* [Exercise]
Every line holding "load" should be copied from the records below.

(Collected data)

>>>>>

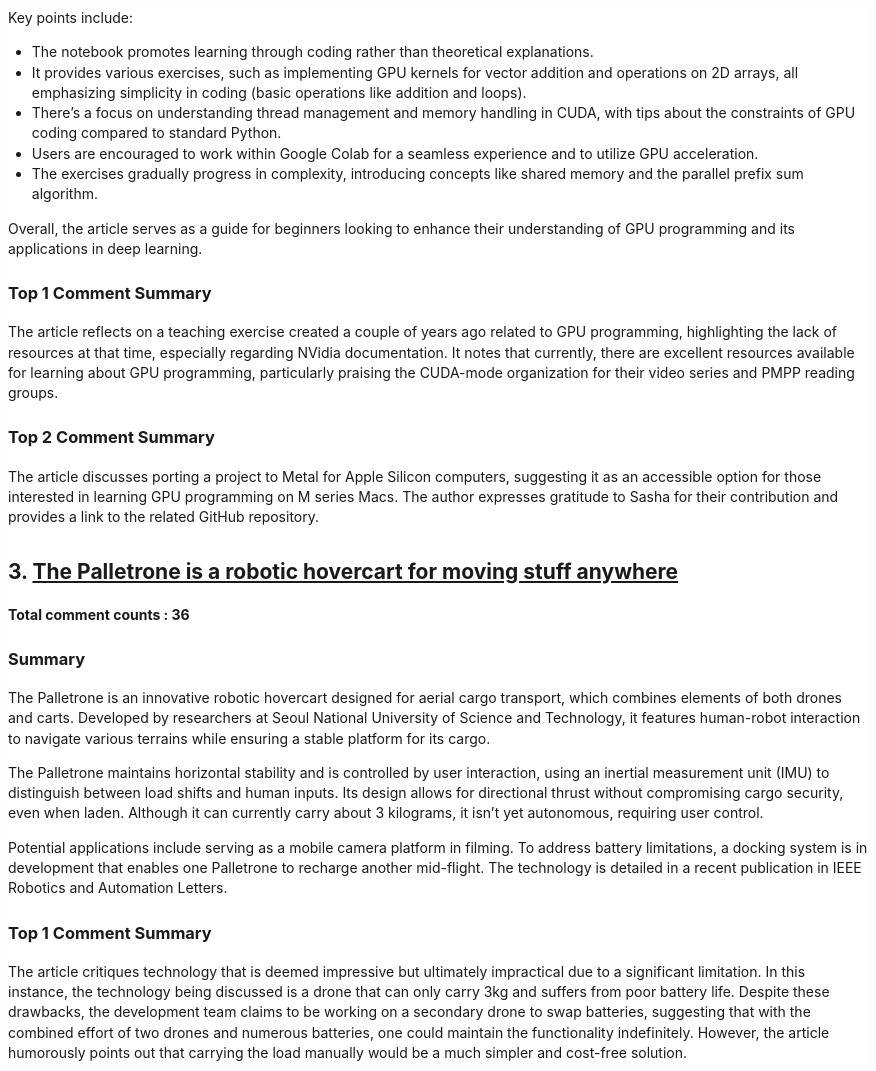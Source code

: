 Key points include:

- The notebook promotes learning through coding rather than theoretical explanations.
- It provides various exercises, such as implementing GPU kernels for vector addition and operations on 2D arrays, all emphasizing simplicity in coding (basic operations like addition and loops).
- There’s a focus on understanding thread management and memory handling in CUDA, with tips about the constraints of GPU coding compared to standard Python.
- Users are encouraged to work within Google Colab for a seamless experience and to utilize GPU acceleration.
- The exercises gradually progress in complexity, introducing concepts like shared memory and the parallel prefix sum algorithm.

Overall, the article serves as a guide for beginners looking to enhance their understanding of GPU programming and its applications in deep learning.

### Top 1 Comment Summary

 The article reflects on a teaching exercise created a couple of years ago related to GPU programming, highlighting the lack of resources at that time, especially regarding NVidia documentation. It notes that currently, there are excellent resources available for learning about GPU programming, particularly praising the CUDA-mode organization for their video series and PMPP reading groups.

### Top 2 Comment Summary

 The article discusses porting a project to Metal for Apple Silicon computers, suggesting it as an accessible option for those interested in learning GPU programming on M series Macs. The author expresses gratitude to Sasha for their contribution and provides a link to the related GitHub repository.

## 3. [The Palletrone is a robotic hovercart for moving stuff anywhere](https://news.ycombinator.com/item?id=41609755)

**Total comment counts : 36**

### Summary

 The Palletrone is an innovative robotic hovercart designed for aerial cargo transport, which combines elements of both drones and carts. Developed by researchers at Seoul National University of Science and Technology, it features human-robot interaction to navigate various terrains while ensuring a stable platform for its cargo. 

The Palletrone maintains horizontal stability and is controlled by user interaction, using an inertial measurement unit (IMU) to distinguish between load shifts and human inputs. Its design allows for directional thrust without compromising cargo security, even when laden. Although it can currently carry about 3 kilograms, it isn’t yet autonomous, requiring user control.

Potential applications include serving as a mobile camera platform in filming. To address battery limitations, a docking system is in development that enables one Palletrone to recharge another mid-flight. The technology is detailed in a recent publication in IEEE Robotics and Automation Letters.

### Top 1 Comment Summary

 The article critiques technology that is deemed impressive but ultimately impractical due to a significant limitation. In this instance, the technology being discussed is a drone that can only carry 3kg and suffers from poor battery life. Despite these drawbacks, the development team claims to be working on a secondary drone to swap batteries, suggesting that with the combined effort of two drones and numerous batteries, one could maintain the functionality indefinitely. However, the article humorously points out that carrying the load manually would be a much simpler and cost-free solution.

<<<<<

* [Written solution]
The Palletrone maintains horizontal stability and is controlled by user interaction, using an inertial measurement unit (IMU) to distinguish between load shifts and human inputs. Its design allows for directional thrust without compromising cargo security, even when laden. Although it can currently carry about 3 kilograms, it isn’t yet autonomous, requiring user control.
 The article critiques technology that is deemed impressive but ultimately impractical due to a significant limitation. In this instance, the technology being discussed is a drone that can only carry 3kg and suffers from poor battery life. Despite these drawbacks, the development team claims to be working on a secondary drone to swap batteries, suggesting that with the combined effort of two drones and numerous batteries, one could maintain the functionality indefinitely. However, the article humorously points out that carrying the load manually would be a much simpler and cost-free solution.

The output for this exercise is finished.